6to4 performs three functions:

Assigns a block of IPv6 address space to any host or network that has a global IPv4
address.

Encapsulates IPv6 packets inside IPv4 packets for transmission over an IPv4 network
using 6in4.

Routes traffic between 6to4 and "native" IPv6 networks.
For any 32-bit global IPv4 address that is assigned to a host, a 48-bit 6to4 IPv6 prefix can be
constructed for use by that host (and if applicable the network behind it) by appending the IPv4
address to 2002::/16.
For example the global IPv4 address 192.0.2.42 have the corresponding 6to4 prefix
2002:c000:022a::/48. This gives a prefix length of 48 bits, which leaves room for a 16-bit subnet
field and 64 bit host addresses within the subnets.
Any IPv6 address that begins with the 2002::/16 prefix is known as a 6to4 address, as opposed
to a native IPv6 address which does not use transition technologies.
Note that using a reserved IPv4 address, such as those provided by RFC 1918, is undefined,
since these networks are disallowed from being routed on the public Internet.
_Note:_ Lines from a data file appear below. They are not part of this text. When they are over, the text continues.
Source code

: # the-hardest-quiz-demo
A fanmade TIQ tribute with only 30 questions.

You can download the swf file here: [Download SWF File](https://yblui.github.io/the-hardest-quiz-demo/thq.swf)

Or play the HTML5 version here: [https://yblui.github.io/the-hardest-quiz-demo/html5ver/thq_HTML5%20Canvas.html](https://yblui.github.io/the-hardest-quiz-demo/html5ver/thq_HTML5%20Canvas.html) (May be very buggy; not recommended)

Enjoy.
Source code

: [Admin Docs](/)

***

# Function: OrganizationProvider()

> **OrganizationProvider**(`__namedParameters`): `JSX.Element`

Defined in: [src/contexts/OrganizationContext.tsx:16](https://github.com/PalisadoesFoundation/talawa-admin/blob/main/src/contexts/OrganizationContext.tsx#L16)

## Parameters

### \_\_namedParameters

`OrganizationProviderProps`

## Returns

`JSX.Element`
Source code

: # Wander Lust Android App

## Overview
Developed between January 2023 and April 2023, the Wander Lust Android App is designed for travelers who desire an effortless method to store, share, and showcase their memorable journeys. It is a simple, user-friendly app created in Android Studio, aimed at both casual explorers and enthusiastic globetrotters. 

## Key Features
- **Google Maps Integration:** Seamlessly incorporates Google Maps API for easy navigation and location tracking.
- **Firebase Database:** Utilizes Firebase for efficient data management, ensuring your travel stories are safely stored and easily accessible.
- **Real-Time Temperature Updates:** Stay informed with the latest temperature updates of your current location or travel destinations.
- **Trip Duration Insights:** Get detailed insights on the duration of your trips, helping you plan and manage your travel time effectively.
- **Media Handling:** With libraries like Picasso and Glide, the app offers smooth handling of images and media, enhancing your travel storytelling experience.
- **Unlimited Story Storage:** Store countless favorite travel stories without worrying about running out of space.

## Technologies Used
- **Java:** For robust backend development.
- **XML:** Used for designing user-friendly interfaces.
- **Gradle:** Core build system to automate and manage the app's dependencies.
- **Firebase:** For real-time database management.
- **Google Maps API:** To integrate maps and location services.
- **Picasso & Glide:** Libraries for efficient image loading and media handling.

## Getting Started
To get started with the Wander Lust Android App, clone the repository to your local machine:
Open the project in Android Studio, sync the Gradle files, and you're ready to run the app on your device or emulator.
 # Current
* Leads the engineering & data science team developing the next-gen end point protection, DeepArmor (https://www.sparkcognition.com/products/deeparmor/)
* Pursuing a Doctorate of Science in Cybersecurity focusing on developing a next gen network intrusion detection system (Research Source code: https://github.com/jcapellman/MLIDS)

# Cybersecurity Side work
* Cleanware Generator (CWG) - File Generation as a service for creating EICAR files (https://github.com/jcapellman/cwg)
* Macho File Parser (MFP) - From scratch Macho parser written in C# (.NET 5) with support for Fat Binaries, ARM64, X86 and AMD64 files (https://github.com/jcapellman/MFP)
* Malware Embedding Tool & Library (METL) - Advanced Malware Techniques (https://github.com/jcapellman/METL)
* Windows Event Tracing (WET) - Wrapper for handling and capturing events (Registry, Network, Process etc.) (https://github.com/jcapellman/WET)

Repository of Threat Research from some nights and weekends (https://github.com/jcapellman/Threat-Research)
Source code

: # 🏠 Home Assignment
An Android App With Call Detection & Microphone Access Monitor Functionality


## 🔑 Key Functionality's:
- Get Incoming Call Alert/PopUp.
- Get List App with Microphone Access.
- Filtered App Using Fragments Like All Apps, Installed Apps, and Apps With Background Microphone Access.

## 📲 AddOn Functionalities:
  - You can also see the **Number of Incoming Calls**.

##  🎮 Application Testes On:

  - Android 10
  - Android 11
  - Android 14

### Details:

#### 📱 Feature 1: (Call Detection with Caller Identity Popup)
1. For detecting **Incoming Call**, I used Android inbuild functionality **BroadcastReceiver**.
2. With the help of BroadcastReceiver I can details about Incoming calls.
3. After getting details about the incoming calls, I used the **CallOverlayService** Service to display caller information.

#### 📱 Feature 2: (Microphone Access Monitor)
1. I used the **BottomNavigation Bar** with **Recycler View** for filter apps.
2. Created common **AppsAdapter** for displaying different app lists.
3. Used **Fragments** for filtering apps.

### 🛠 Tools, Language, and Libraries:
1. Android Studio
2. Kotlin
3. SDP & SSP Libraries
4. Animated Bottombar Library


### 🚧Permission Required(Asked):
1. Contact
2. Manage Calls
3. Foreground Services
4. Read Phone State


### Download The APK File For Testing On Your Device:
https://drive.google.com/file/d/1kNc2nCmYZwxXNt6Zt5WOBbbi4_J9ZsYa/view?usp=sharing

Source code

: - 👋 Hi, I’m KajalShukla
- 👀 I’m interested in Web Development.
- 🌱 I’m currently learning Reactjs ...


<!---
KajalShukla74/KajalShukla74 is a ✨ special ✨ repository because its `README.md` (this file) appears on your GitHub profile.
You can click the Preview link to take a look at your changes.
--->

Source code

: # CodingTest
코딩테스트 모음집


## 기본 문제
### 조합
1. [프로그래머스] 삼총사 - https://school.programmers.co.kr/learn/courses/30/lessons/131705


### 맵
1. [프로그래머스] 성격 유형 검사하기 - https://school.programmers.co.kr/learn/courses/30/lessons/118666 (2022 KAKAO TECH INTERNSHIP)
For example, using
192.168.1.1 as the router's WAN address would be invalid since a return packet would determine
the correct destination IPv4 address to be unreachable.
In the example below each block of the IPv4 is divided by 16 in order to achieve the IPv6
conversation. The first block of the IPv6 is a standard convention, the rest of the block represent
the hexadecimal portion of the IPv4 when converted.
CONCLUSION
Technology is growing and new hardware devices are been created on a daily bases with
specifics that will able them with the ability to travel on the internet and also communicate with
each other. These devices need a unique name and the IPv4 naming convention has almost come
to its end and will be given new names with the new IPv6 addresses.